- _Task requirements_
Copy nothing but the lines from the opening of the entries through the line that contains "is an integer.", exactly as written. Drop the pictures.

───── Data listing

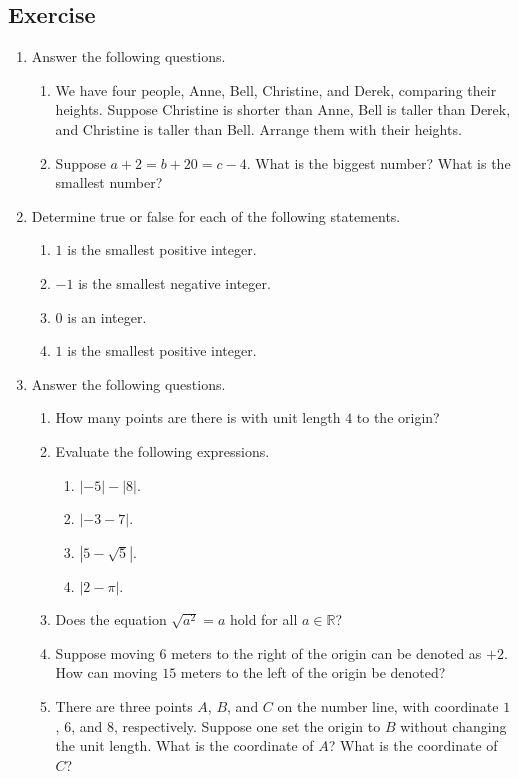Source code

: \documentclass[11pt]{book}
\theoremstyle{break}
\theoremstyle{no_label}
\newcommand{\bbR}{\mathbb{R}}
\numberwithin{equation}{section}
\begin{document}
\subsection*{Exercise}
\begin{enumerate}[label=\arabic*.]
    \item Answer the following questions.
    \begin{enumerate}
        \item We have four people, Anne, Bell, Christine, and Derek, comparing their heights. Suppose Christine is shorter than Anne, Bell is taller than Derek, and Christine is taller than Bell. Arrange them with their heights.
        \item Suppose $a+2=b+20=c-4$. What is the biggest number? What is the smallest number?
    \end{enumerate}
    \item Determine true or false for each of the following statements.
    \begin{enumerate}
        \item $1$ is the smallest positive integer.
        \item $-1$ is the smallest negative integer.
        \item $0$ is an integer.
        \item $1$ is the smallest positive integer.
    \end{enumerate}
    \item Answer the following questions.
    \begin{enumerate}
        \item How many points are there is with unit length $4$ to the origin?
        \item Evaluate the following expressions.
        \begin{enumerate}[label=\alph*.]
            \item $|-5|-|8|$.
            \item $|-3-7|$.
            \item $|5-\sqrt{5}|$.
            \item $|2-\pi|$.
        \end{enumerate}
        \item Does the equation $\sqrt{a^2}=a$ hold for all $a\in\bbR$?
        \item Suppose moving $6$ meters to the right of the origin can be denoted as $+2$. How can moving $15$ meters to the left of the origin be denoted?
        \item There are three points $A$, $B$, and $C$ on the number line, with coordinate $1$, $6$, and $8$, respectively. Suppose one set the origin to $B$ without changing the unit length. What is the coordinate of $A$? What is the coordinate of $C$?

\end{enumerate}
\end{enumerate}
\end{document}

──────────

- _Result_
Source code

: \documentclass[11pt]{book}
\theoremstyle{break}
\theoremstyle{no_label}
\newcommand{\bbR}{\mathbb{R}}
\numberwithin{equation}{section}
\begin{document}
\subsection*{Exercise}
\begin{enumerate}[label=\arabic*.]
    \item Answer the following questions.
    \begin{enumerate}
        \item We have four people, Anne, Bell, Christine, and Derek, comparing their heights. Suppose Christine is shorter than Anne, Bell is taller than Derek, and Christine is taller than Bell. Arrange them with their heights.
        \item Suppose $a+2=b+20=c-4$. What is the biggest number? What is the smallest number?
    \end{enumerate}
    \item Determine true or false for each of the following statements.
    \begin{enumerate}
        \item $1$ is the smallest positive integer.
        \item $-1$ is the smallest negative integer.
        \item $0$ is an integer.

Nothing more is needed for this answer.